Пьеса вращается вокруг разных значений слова “природа”. Лир говорит:
Скажите, дочери: как мы любимы?
Чтобы щедрее доброта открылась
В ответ любви природной.
Акт I, сцена 1.
Лир отправляет Кента в изгнание за то, что тот “волю нашу с мыслью разлучал, / Что не мирится с нашею природой” (I.1). Лир говорит французскому королю о Корделии как о “выродке, кого природа / Сама стыдится” (I.1), а французский король отвечает, что “чудовищной вина ее должна быть, / Природу оскорбить, раз ваше чувство / Исчезло навсегда” (I.1). Кент встречает у замка Глостера Освальда и бранится: “Трусливая каналья, природа от тебя отопрется, портной тебя сделал” (II.2). Корнуол замечает, что Кент “Из тех … / Кого похвалишь раз за прямоту — / Они грубят и, вопреки природе, / Распустятся” (II.2). Поначалу Лир пытается извинить поведение Корделии, замечая, что:
Когда больны, собой мы не владеем,
И дух в плену у тела.
Акт II, сцена 4.
Регана заявляет Лиру, что он стар: “Природа в вашем возрасте идет / К пределу” (II.4). Лир, умоляя Регану о мягком обращении, говорит, что она лучше Гонерильи понимает “Природы долг, обязанность детей” (II.4). Лир бросает Регане:
Нельзя судить, что нужно.
Жалкий нищий
Сверх нужного имеет что-нибудь.
Когда природу ограничить нужным,
Мы до скотов спустились бы.
Акт II, сцена 4.
Лир, соперничая в ярости с бурей, призывает “валящий гром, / Брюхатый сплюснуть шар земной, разбить / Природы форму, семя разбросать, / Плодящее неблагодарных!” (III.2). Кент, прося Лира войти в хижину, говорит: “Жестокость этой ночи слишком тяжко / Природе выносить” (III.4. — М. Д.). Предав своего отца, Эдмунд говорит Корнуолу: “Тогда сочтут, что природа у меня уступила чувству долга.” (III.5. — М. Д.). Лир вопрошает: “Есть ли в природе причины, которые делают сердца черствыми?” (III.6). Альбани говорит:
Гонерилья,
Не стоите вы пыли, что нам ветер
В лицо несет. Мне страшен ваш характер.
Природа, что пренебрегает корнем,
Сама себя в границах уж не сдержит.
Акт IV, сцена 2.
Лекарь надеется, что Лиру поможет “покой, ниспосылаемый природой” (IV.4). Ослепший Глостер, встретив Лира, восклицает: “Погиб образчик естества!” (IV.6), и на это следует ответ Лира: “Что ж, на потеху / Судьбы я сотворен” (IV.6). Придворный возглашает, что у Лира “есть дочь, которая позор загладит, / Что нанесли природе две другие” (IV.6), а Корделия молит богов заживить “разлом глубокий” в “поруганной Природе” Лира (IV.7. — М. Д.). Наконец, в последнем из встречающихся в пьесе упоминаний природы Эдмунд (после того как его душевные качества претерпели некоторые изменения) говорит: “Хочу я сделать доброе, / Хоть это не в моей природе” (V.3. — М. Д.).

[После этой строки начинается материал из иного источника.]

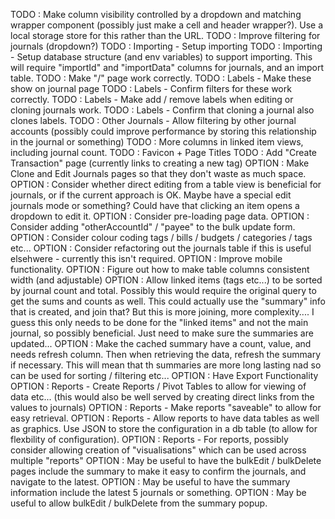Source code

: TODO : Make column visibility controlled by a dropdown and matching wrapper component (possibly just make a cell and header wrapper?). Use a local storage store for this rather than the URL.
TODO : Improve filtering for journals (dropdown?)
TODO : Importing - Setup importing
TODO : Importing - Setup database structure (and env variables) to support importing. This will require "importId" and "importData" columns for journals, and an import table.
TODO : Make "/" page work correctly.
TODO : Labels - Make these show on journal page
TODO : Labels - Confirm filters for these work correctly.
TODO : Labels - Make add / remove labels when editing or cloning journals work.
TODO : Labels - Confirm that cloning a journal also clones labels.
TODO : Other Journals - Allow filtering by other journal accounts (possibly could improve performance by storing this relationship in the journal or something)
TODO : More columns in linked item views, including journal count.
TODO : Favicon + Page Titles
TODO : Add "Create Transaction" page (currently links to creating a new tag)
OPTION : Make Clone and Edit Journals pages so that they don't waste as much space.
OPTION : Consider whether direct editing from a table view is beneficial for journals, or if the current approach is OK. Maybe have a special edit journals mode or something? Could have that clicking an item opens a dropdown to edit it.
OPTION : Consider pre-loading page data.
OPTION : Consider adding "otherAccountId" / "payee" to the bulk update form.
OPTION : Consider colour coding tags / bills / budgets / categories / tags etc...
OPTION : Consider refactoring out the journals table if this is useful elsehwere - currently this isn't required.
OPTION : Improve mobile functionality.
OPTION : Figure out how to make table columns consistent width (and adjustable)
OPTION : Allow linked items (tags etc...) to be sorted by journal count and total. Possibly this would require the original query to get the sums and counts as well. This could actually use the "summary" info that is created, and join that? But this is more joining, more complexity.... I guess this only needs to be done for the "linked items" and not the main journal, so possibly beneficial. Just need to make sure the summaries are updated...
OPTION : Make the cached summary have a count, value, and needs refresh column. Then when retrieving the data, refresh the summary if necessary. This will mean that th summaries are more long lasting nad so can be used for sorting / filtering etc...
OPTION : Have Export Functionality
OPTION : Reports - Create Reports / Pivot Tables to allow for viewing of data etc... (this would also be well served by creating direct links from the values to journals)
OPTION : Reports - Make reports "saveable" to allow for easy retrieval.
OPTION : Reports - Allow reports to have data tables as well as graphics. Use JSON to store the configuration in a db table (to allow for flexbility of configuration).
OPTION : Reports - For reports, possibly consider allowing creation of "visualisations" which can be used across multiple "reports"
OPTION : May be useful to have the bulkEdit / bulkDelete pages include the summary to make it easy to confirm the journals, and navigate to the latest.
OPTION : May be useful to have the summary information include the latest 5 journals or something.
OPTION : May be useful to allow bulkEdit / bulkDelete from the summary popup.
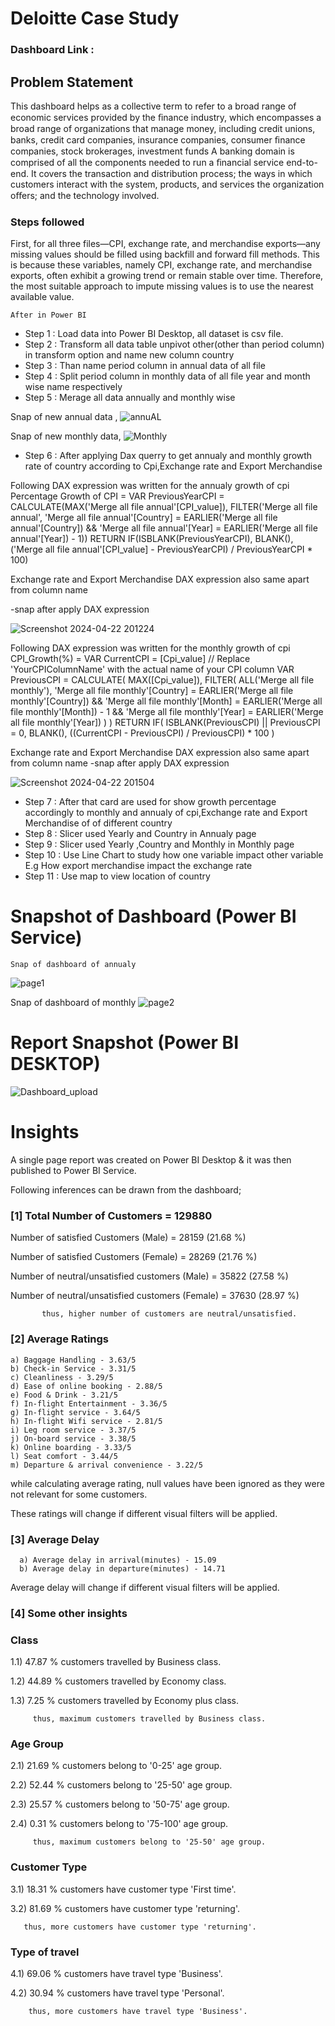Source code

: # Deloitte Case Study

### Dashboard Link : 

## Problem Statement

This dashboard helps  as a collective term to refer to a broad range of economic services provided
by the ﬁnance industry, which encompasses a broad range of organizations that
manage money, including credit unions, banks, credit card companies, insurance
companies, consumer ﬁnance companies, stock brokerages, investment funds A
banking domain is comprised of all the components needed to run a ﬁnancial service
end-to-end. It covers the transaction and distribution process; the ways in which
customers interact with the system, products, and services the organization oﬀers; and
the technology involved.



### Steps followed 
First, for all three files—CPI, exchange rate, and merchandise exports—any missing values should be filled using backfill and forward fill methods. This is because these variables, namely CPI, exchange rate, and merchandise exports, often exhibit a growing trend or remain stable over time. Therefore, the most suitable approach to impute missing values is to use the nearest available value.

    After in Power BI

- Step 1 : Load data into Power BI Desktop, all dataset is  csv file.
- Step 2 : Transform all data table unpivot other(other than period column) in transform option and name new column country
- Step 3 : Than name period column in annual data of all file
- Step 4 : Split period column in monthly data of all file year and month wise name respectively
- Step 5 : Merage all data annually and monthly wise
        
Snap of new annual data ,
![annuAL](https://github.com/Anirudhbangari/Power-Bi/assets/35010033/ae83814b-5427-4ada-bbfe-336a49ef7410)

Snap of new monthly data,
![Monthly](https://github.com/Anirudhbangari/Power-Bi/assets/35010033/2c5f7e1a-b32b-4ff4-9bb9-b9e3ccbd9054)

- Step 6 : After applying Dax querry to get annualy and monthly growth rate of country according to Cpi,Exchange rate and Export Merchandise
  
Following DAX expression was written for the annualy growth of cpi
Percentage Growth of CPI = 
VAR PreviousYearCPI = CALCULATE(MAX('Merge all file annual'[CPI_value]), 
                    FILTER('Merge all file annual', 
                           'Merge all file annual'[Country] = EARLIER('Merge all file annual'[Country]) && 
                           'Merge all file annual'[Year] = EARLIER('Merge all file annual'[Year]) - 1))
RETURN
IF(ISBLANK(PreviousYearCPI), BLANK(), ('Merge all file annual'[CPI_value] - PreviousYearCPI) / PreviousYearCPI * 100)

Exchange rate and Export Merchandise DAX expression also same apart from column name 

-snap after apply DAX expression

![Screenshot 2024-04-22 201224](https://github.com/Anirudhbangari/Power-Bi/assets/35010033/1aa6e29f-42dd-4032-bdf2-ae4e71107782)

Following DAX expression was written for the monthly  growth of cpi
CPI_Growth(%) = 
VAR CurrentCPI = [Cpi_value]  // Replace 'YourCPIColumnName' with the actual name of your CPI column
VAR PreviousCPI = 
CALCULATE(
    MAX([Cpi_value]), 
    FILTER(
        ALL('Merge all file monthly'), 
        'Merge all file monthly'[Country] = EARLIER('Merge all file monthly'[Country]) &&
        'Merge all file monthly'[Month] = EARLIER('Merge all file monthly'[Month]) - 1 &&
        'Merge all file monthly'[Year] = EARLIER('Merge all file monthly'[Year])
    )
)
RETURN
IF(
    ISBLANK(PreviousCPI) || PreviousCPI = 0, 
    BLANK(),
    ((CurrentCPI - PreviousCPI) / PreviousCPI) * 100
)


Exchange rate and Export Merchandise DAX expression also same apart from column name 
-snap after apply DAX expression

![Screenshot 2024-04-22 201504](https://github.com/Anirudhbangari/Power-Bi/assets/35010033/b3b41e34-7d4b-495c-84d2-151a1c85a08d)


- Step 7 : After that card are used for show growth percentage accordingly to monthly and annualy of cpi,Exchange rate and Export Merchandise of
  of different country
- Step 8 : Slicer used Yearly and Country in Annualy page
- Step 9 : Slicer used Yearly ,Country and Monthly in Monthly page
- Step 10 : Use Line Chart to study how one variable impact other variable E.g How export merchandise impact the exchange rate
- Step 11 : Use map to view location of country
  
# Snapshot of Dashboard (Power BI Service)
    Snap of dashboard of annualy
![page1](https://github.com/Anirudhbangari/Power-Bi/assets/35010033/43c22c72-ea2b-4d7c-9945-31388030a084)

  Snap of dashboard of monthly
  ![page2](https://github.com/Anirudhbangari/Power-Bi/assets/35010033/f5485981-2dc5-4f1c-acd8-ef4595f4568c)



 
 # Report Snapshot (Power BI DESKTOP)

 
![Dashboard_upload](https://user-images.githubusercontent.com/102996550/174074051-4f08287a-0568-4fdf-8ac9-6762e0d8fa94.jpg)

# Insights

A single page report was created on Power BI Desktop & it was then published to Power BI Service.

Following inferences can be drawn from the dashboard;

### [1] Total Number of Customers = 129880

   Number of satisfied Customers (Male) = 28159 (21.68 %)

   Number of satisfied Customers (Female) = 28269 (21.76 %)

   Number of neutral/unsatisfied customers (Male) = 35822 (27.58 %)

   Number of neutral/unsatisfied customers (Female) = 37630 (28.97 %)


           thus, higher number of customers are neutral/unsatisfied.
           
### [2] Average Ratings

    a) Baggage Handling - 3.63/5
    b) Check-in Service - 3.31/5
    c) Cleanliness - 3.29/5
    d) Ease of online booking - 2.88/5
    e) Food & Drink - 3.21/5
    f) In-flight Entertainment - 3.36/5
    g) In-flight service - 3.64/5
    h) In-flight Wifi service - 2.81/5
    i) Leg room service - 3.37/5
    j) On-board service - 3.38/5
    k) Online boarding - 3.33/5
    l) Seat comfort - 3.44/5
    m) Departure & arrival convenience - 3.22/5
  
  while calculating average rating, null values have been ignored as they were not relevant for some customers. 
  
  These ratings will change if different visual filters will be applied.  
  
  ### [3] Average Delay 
  
      a) Average delay in arrival(minutes) - 15.09
      b) Average delay in departure(minutes) - 14.71
Average delay will change if different visual filters will be applied.

 ### [4] Some other insights
 
 ### Class
 
 1.1) 47.87 % customers travelled by Business class.
 
 1.2) 44.89 % customers travelled by Economy class.
 
 1.3) 7.25 % customers travelled by Economy plus class.
 
         thus, maximum customers travelled by Business class.
 
 ### Age Group
 
 2.1)  21.69 % customers belong to '0-25' age group.
 
 2.2)  52.44 % customers belong to '25-50' age group.
 
 2.3)  25.57 % customers belong to '50-75' age group.
 
 2.4)  0.31 % customers belong to '75-100' age group.
 
         thus, maximum customers belong to '25-50' age group.
         
### Customer Type

3.1) 18.31 % customers have customer type 'First time'.

3.2) 81.69 % customers have customer type 'returning'.
       
       thus, more customers have customer type 'returning'.

### Type of travel

4.1) 69.06 % customers have travel type 'Business'.

4.2) 30.94 % customers have travel type 'Personal'.

        thus, more customers have travel type 'Business'.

Эдмунд произносит первое из двух великолепных обращений к природе:
Природа — мне богиня, и законам
Ее я повинуюсь. Потому ль я
Терпеть мученья должен и позволю
Лишить себя наследства лицемерью,
Что на двенадцать лун поздней явился
На свет, чем брат? Побочный! В чем позор?
Не так же ли сложенье соразмерно,
Ум благороден, подлинны черты,
Как у приплода честного? Зачем же
Клеймят позором? — Грязь! Позор! Побочный!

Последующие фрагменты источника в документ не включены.